WHAT TO DO:
Images in the data are to be skipped, while every line is restated exactly as written.
[PROVIDED RECORDS]
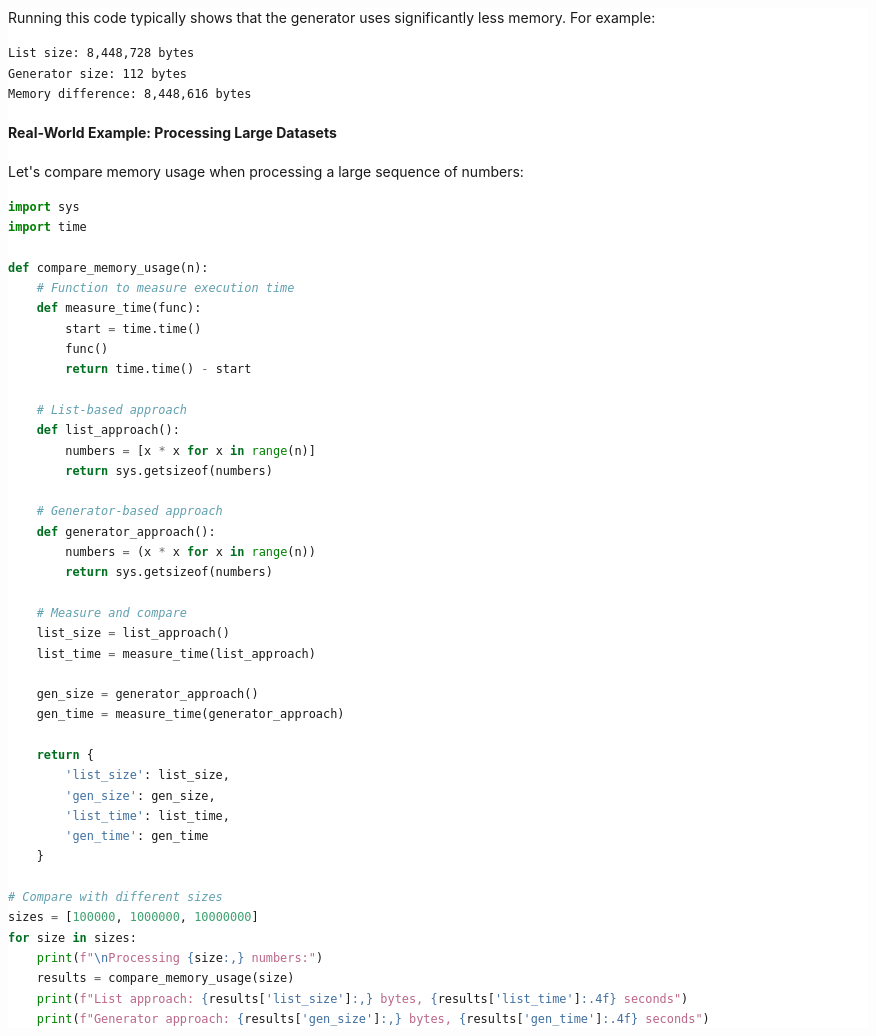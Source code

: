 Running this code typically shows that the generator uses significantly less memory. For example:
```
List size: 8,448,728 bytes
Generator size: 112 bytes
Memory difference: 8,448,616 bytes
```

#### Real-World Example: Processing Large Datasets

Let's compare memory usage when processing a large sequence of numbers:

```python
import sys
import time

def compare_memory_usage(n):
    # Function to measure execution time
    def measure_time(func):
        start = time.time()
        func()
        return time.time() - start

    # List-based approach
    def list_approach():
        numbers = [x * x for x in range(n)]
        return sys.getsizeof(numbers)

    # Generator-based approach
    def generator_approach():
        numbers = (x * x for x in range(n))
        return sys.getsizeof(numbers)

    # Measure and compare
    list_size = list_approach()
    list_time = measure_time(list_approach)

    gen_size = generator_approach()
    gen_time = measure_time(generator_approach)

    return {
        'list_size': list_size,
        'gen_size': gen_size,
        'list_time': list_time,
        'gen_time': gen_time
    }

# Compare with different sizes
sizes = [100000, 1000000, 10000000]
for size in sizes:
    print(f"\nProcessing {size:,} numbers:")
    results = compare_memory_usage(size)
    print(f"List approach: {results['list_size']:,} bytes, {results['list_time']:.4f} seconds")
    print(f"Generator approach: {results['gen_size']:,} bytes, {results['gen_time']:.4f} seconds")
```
[/PROVIDED RECORDS]
REPLY TO THE EXERCISE:
Source code

: Running this code typically shows that the generator uses significantly less memory. For example:
```
List size: 8,448,728 bytes
Generator size: 112 bytes
Memory difference: 8,448,616 bytes
```

#### Real-World Example: Processing Large Datasets

Let's compare memory usage when processing a large sequence of numbers:

```python
import sys
import time

def compare_memory_usage(n):
    # Function to measure execution time
    def measure_time(func):
        start = time.time()
        func()
        return time.time() - start

    # List-based approach
    def list_approach():
        numbers = [x * x for x in range(n)]
        return sys.getsizeof(numbers)

    # Generator-based approach
    def generator_approach():
        numbers = (x * x for x in range(n))
        return sys.getsizeof(numbers)

    # Measure and compare
    list_size = list_approach()
    list_time = measure_time(list_approach)

    gen_size = generator_approach()
    gen_time = measure_time(generator_approach)

    return {
        'list_size': list_size,
        'gen_size': gen_size,
        'list_time': list_time,
        'gen_time': gen_time
    }

# Compare with different sizes
sizes = [100000, 1000000, 10000000]
for size in sizes:
    print(f"\nProcessing {size:,} numbers:")
    results = compare_memory_usage(size)
    print(f"List approach: {results['list_size']:,} bytes, {results['list_time']:.4f} seconds")
    print(f"Generator approach: {results['gen_size']:,} bytes, {results['gen_time']:.4f} seconds")
```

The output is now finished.